Can't delete expired certificate

Turbond · June 15, 2025, 12:10am

Under TLS Certificates I can’t delete an expired certificate, I just get a time out error. The domain no longer exists, and has been removed from the mail domain list, but this seems to be related to the renewal issues I’ve been getting, as far as ns8 is concerned it’s still needs renewing after I click delete and this of course can’t happen, causes an error and stays installed.

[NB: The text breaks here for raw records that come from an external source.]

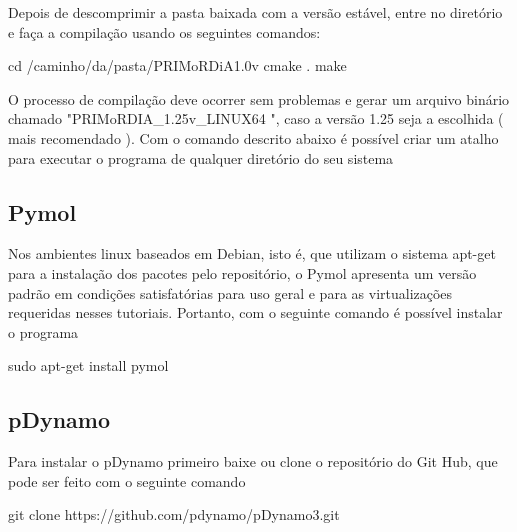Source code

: \documentclass[a4paper,11pt]{refart}
\begin{document}
	Depois de descomprimir a pasta baixada com a versão estável, entre no diretório e faça a compilação usando os seguintes comandos: 
	
\hspace*{-\leftmarginwidth}
\begin{minipage}{\fullwidth}
\begin{commandshell}cd /caminho/da/pasta/PRIMoRDiA1.0v
cmake .
make
\end{commandshell}
\end{minipage}
	
	O processo de compilação deve ocorrer sem problemas e gerar um arquivo binário chamado "PRIMoRDIA\_1.25v\_LINUX64 ", caso a versão 1.25 seja a escolhida ( mais recomendado ).
	Com o comando descrito abaixo é possível criar um atalho para executar o programa de qualquer diretório do seu sistema
	
	\subsection{Pymol} 
	
	Nos ambientes linux baseados em Debian, isto é, que utilizam o sistema apt-get para a instalação dos pacotes pelo repositório, o Pymol apresenta um versão padrão em condições satisfatórias para uso geral e para as virtualizações requeridas nesses tutoriais. Portanto, com o seguinte comando é possível instalar o programa
	
	\hspace*{-\leftmarginwidth}
	\begin{minipage}{\fullwidth}
		\begin{commandshell}sudo apt-get install pymol\end{commandshell}
	\end{minipage}
	
	\subsection{pDynamo}
	
	Para instalar o pDynamo primeiro baixe ou clone o repositório do Git Hub, que pode ser feito com o seguinte comando
	
	
\hspace*{-\leftmarginwidth}
\begin{minipage}{\fullwidth}
\begin{commandshell}git clone https://github.com/pdynamo/pDynamo3.git\end{commandshell}
\end{minipage}	
\end{document}
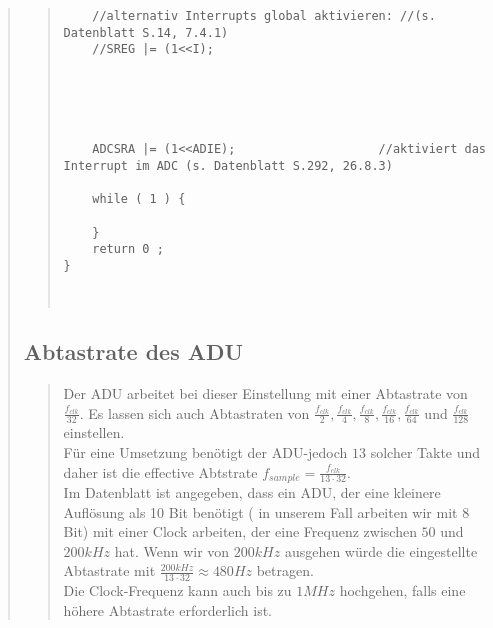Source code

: \begin{quote}
\begin{quote}
\begin{lstlisting}
    //alternativ Interrupts global aktivieren: //(s. Datenblatt S.14, 7.4.1)
    //SREG |= (1<<I);                           
                                            
    



    ADCSRA |= (1<<ADIE);                    //aktiviert das Interrupt im ADC (s. Datenblatt S.292, 26.8.3)

    while ( 1 ) {

    }
    return 0 ;
}



\end{lstlisting}         
    \end{quote}

    \subsection{Abtastrate des ADU}
    \begin{quote}
        Der ADU arbeitet bei dieser Einstellung mit einer Abtastrate von $\frac{f_{clk}}{32}$. Es lassen sich auch
        Abtastraten von $\frac{f_{clk}}{2}, \frac{f_{clk}}{4}, \frac{f_{clk}}{8}, \frac{f_{clk}}{16},
        \frac{f_{clk}}{64}$ und $\frac{f_{clk}}{128}$ einstellen.\\
        Für eine Umsetzung benötigt der ADU-jedoch $13$ solcher Takte und daher ist die effective Abtstrate $f_{sample}
        = \frac{f_{clk}}{13 \cdot   32}$.\\
        Im Datenblatt ist angegeben, dass ein ADU, der eine kleinere Auflösung
        als 10 Bit benötigt ( in unserem Fall arbeiten wir mit 8 Bit) mit einer
        Clock arbeiten, der eine Frequenz zwischen $50$ und $200 kHz$ hat. Wenn
        wir von $200 kHz$ ausgehen würde die eingestellte Abtastrate mit
        $\frac{200 kHz}{13 \cdot 32} \approx 480 Hz$ betragen.\\
        
        Die Clock-Frequenz kann auch bis zu $1 MHz$ hochgehen, falls eine höhere
        Abtastrate erforderlich ist.
        
        
    \end{quote}

\end{quote}


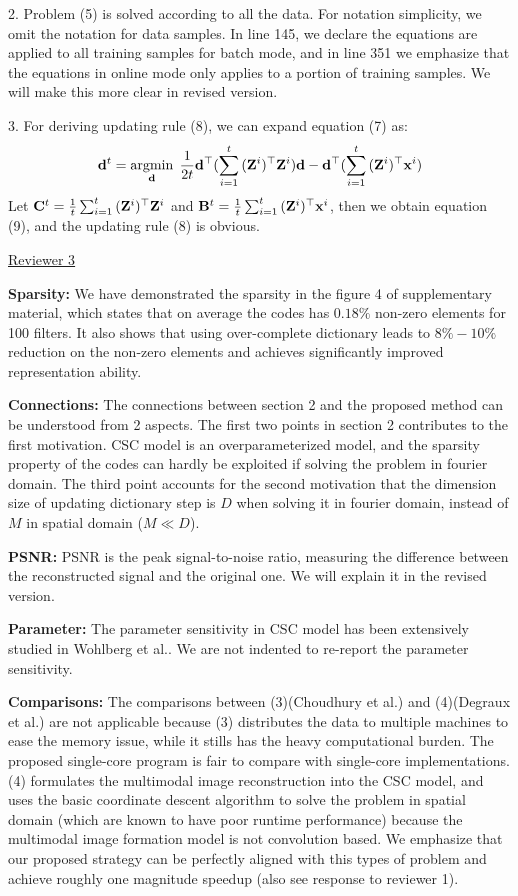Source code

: \documentclass[10pt,twocolumn,letterpaper]{article}
\begin{document}
2. Problem (5) is solved according to all the data. For notation simplicity, we omit the notation for data samples. In line 145, we declare the equations are applied to all training samples for batch mode, and in line 351 we emphasize that the equations in online mode only applies to a portion of training samples. We will make this more clear in revised version.

3. For deriving updating rule (8), we can expand equation (7) as:
\begin{equation}
    \filter^t = \minimize{\filter} \frac{1}{2t} \filter^{\top} (\sum_{i=1}^{t}{(\Code^i)^{\top}\Code^i})\filter - \filter^{\top} (\sum_{i=1}^{t}{(\Code^i)^{\top}\signal^i})
\end{equation}
Let $\surC^t = \frac{1}{t}\sum_{i=1}^{t}{(\Code^i)^{\top}\Code^i}$ and $\surB^t = \frac{1}{t} \sum_{i=1}^{t}{(\Code^i)^{\top}\signal^i}$, then we obtain equation (9), and the updating rule (8) is obvious.

\underline{Reviewer 3}

\textbf{Sparsity:}
We have demonstrated the sparsity in the figure 4 of supplementary material, which states that on average the codes has $0.18\%$ non-zero elements for 100 filters. It also shows that using over-complete dictionary leads to $8\% - 10\%$ reduction on the non-zero elements and achieves significantly improved representation ability. 

\textbf{Connections:}
The connections between section 2 and the proposed method can be understood from 2 aspects. The first two points in section 2 contributes to the first motivation. CSC model is an overparameterized model, and the sparsity property of the codes can hardly be exploited if solving the problem in fourier domain. The third point accounts for the second motivation that the dimension size of updating dictionary step is $D$ when solving it in fourier domain, instead of $M$ in spatial domain ($M \ll D$).

\textbf{PSNR:}
PSNR is the peak signal-to-noise ratio, measuring the difference between the reconstructed signal and the original one. We will explain it in the revised version.

\textbf{Parameter:}
The parameter sensitivity in CSC model has been extensively studied in Wohlberg et al.. We are not indented to re-report the parameter sensitivity.

\textbf{Comparisons:}
The comparisons between (3)(Choudhury et al.) and (4)(Degraux et al.) are not applicable because (3) distributes the data to multiple machines to ease the memory issue, while it stills has the heavy computational burden. The proposed single-core program is fair to compare with single-core implementations. (4) formulates the multimodal image reconstruction into the CSC model, and uses the basic coordinate descent algorithm to solve the problem in spatial domain (which are known to have poor runtime performance) because the multimodal image formation model is not convolution based. We emphasize that our proposed strategy can be perfectly aligned with this types of problem and achieve roughly one magnitude speedup (also see response to reviewer 1).
\end{document}
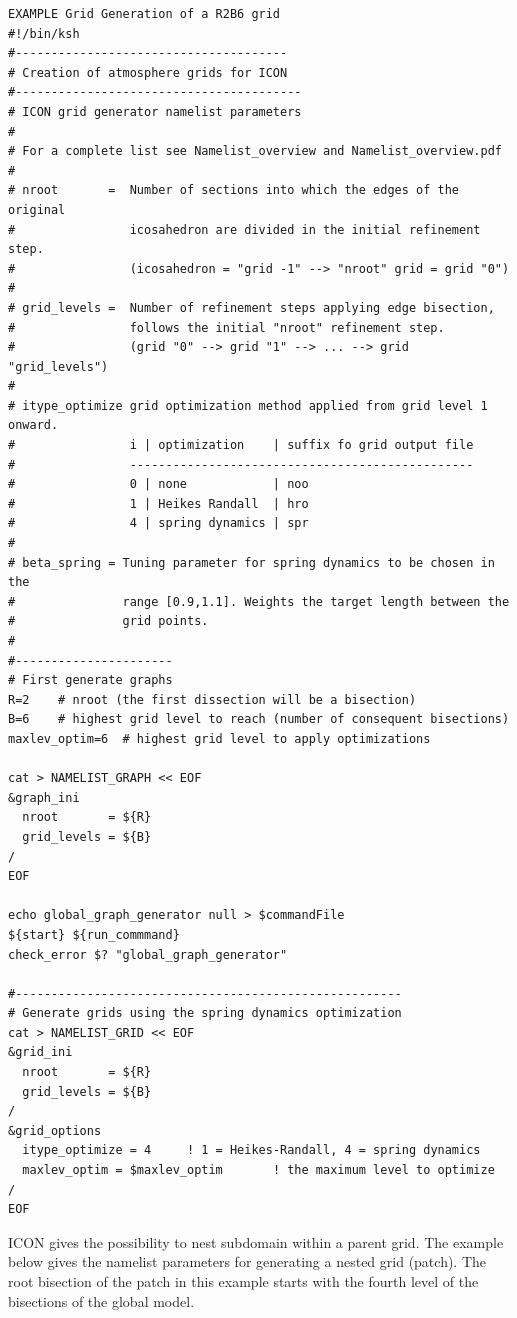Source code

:\begin{Verbatim}[frame=single]
EXAMPLE Grid Generation of a R2B6 grid
#!/bin/ksh
#--------------------------------------
# Creation of atmosphere grids for ICON
#----------------------------------------
# ICON grid generator namelist parameters
#
# For a complete list see Namelist_overview and Namelist_overview.pdf
#
# nroot       =  Number of sections into which the edges of the original 
#                icosahedron are divided in the initial refinement step.
#                (icosahedron = "grid -1" --> "nroot" grid = grid "0")
#                
# grid_levels =  Number of refinement steps applying edge bisection,
#                follows the initial "nroot" refinement step.
#                (grid "0" --> grid "1" --> ... --> grid "grid_levels")
#
# itype_optimize grid optimization method applied from grid level 1 onward.
#                i | optimization    | suffix fo grid output file
#                ------------------------------------------------
#                0 | none            | noo
#                1 | Heikes Randall  | hro
#                4 | spring dynamics | spr
#
# beta_spring = Tuning parameter for spring dynamics to be chosen in the 
#               range [0.9,1.1]. Weights the target length between the
#               grid points.
#
#----------------------
# First generate graphs
R=2    # nroot (the first dissection will be a bisection)
B=6    # highest grid level to reach (number of consequent bisections)
maxlev_optim=6  # highest grid level to apply optimizations

cat > NAMELIST_GRAPH << EOF
&graph_ini 
  nroot       = ${R}
  grid_levels = ${B}
/
EOF

echo global_graph_generator null > $commandFile
${start} ${run_commmand}
check_error $? "global_graph_generator"

#------------------------------------------------------
# Generate grids using the spring dynamics optimization
cat > NAMELIST_GRID << EOF
&grid_ini
  nroot       = ${R}
  grid_levels = ${B}
/
&grid_options
  itype_optimize = 4     ! 1 = Heikes-Randall, 4 = spring dynamics
  maxlev_optim = $maxlev_optim       ! the maximum level to optimize
/
EOF
\end{Verbatim}

ICON gives the possibility to nest subdomain within a parent grid. The example below gives the namelist parameters for generating a nested grid (patch). The root bisection of the patch in this example starts with the fourth level of the bisections of the global model.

How do I force remove the certificates and manually use letsencrypt to recreate the correct ones. This is a production server and it’s now causing me a headache on a Sunday morning/afternoon.

BTW it shows a lovely green circle and tick saying it’s obtained, when in fact it’s not and is expired. Please point me to the physical location of this in ns8 and I’ll delete manually if need be, and upload a temporary certificate until this can be fixed.

Please note:

Last login: Sun Jun 15 12:24:00 2025 from 192.168.3.8 [root@kea ~]# api-cli run module/traefik1/delete-certificate --data '{"fqdn":"mail.deleted_domain.co.nz","type":"internal"}' Warning: using user "cluster" credentials from the environment <3>Timeout after about 30 seconds. Certificate not obtained for ['mail.current_doamin.info', 'kea.current_domain.info', 'mail.other_current_domain.co.nz']. <3> false

This is the issue which stops the certificate being deleted and then stops all other certificates renewing. This is a bug indeed

mrmarkuz · June 15, 2025, 8:43am

Regarding the timeout please also check if the needed port is opened and loki is running:

Turbond · June 15, 2025, 6:54pm

As below. So it’s running but getting an error.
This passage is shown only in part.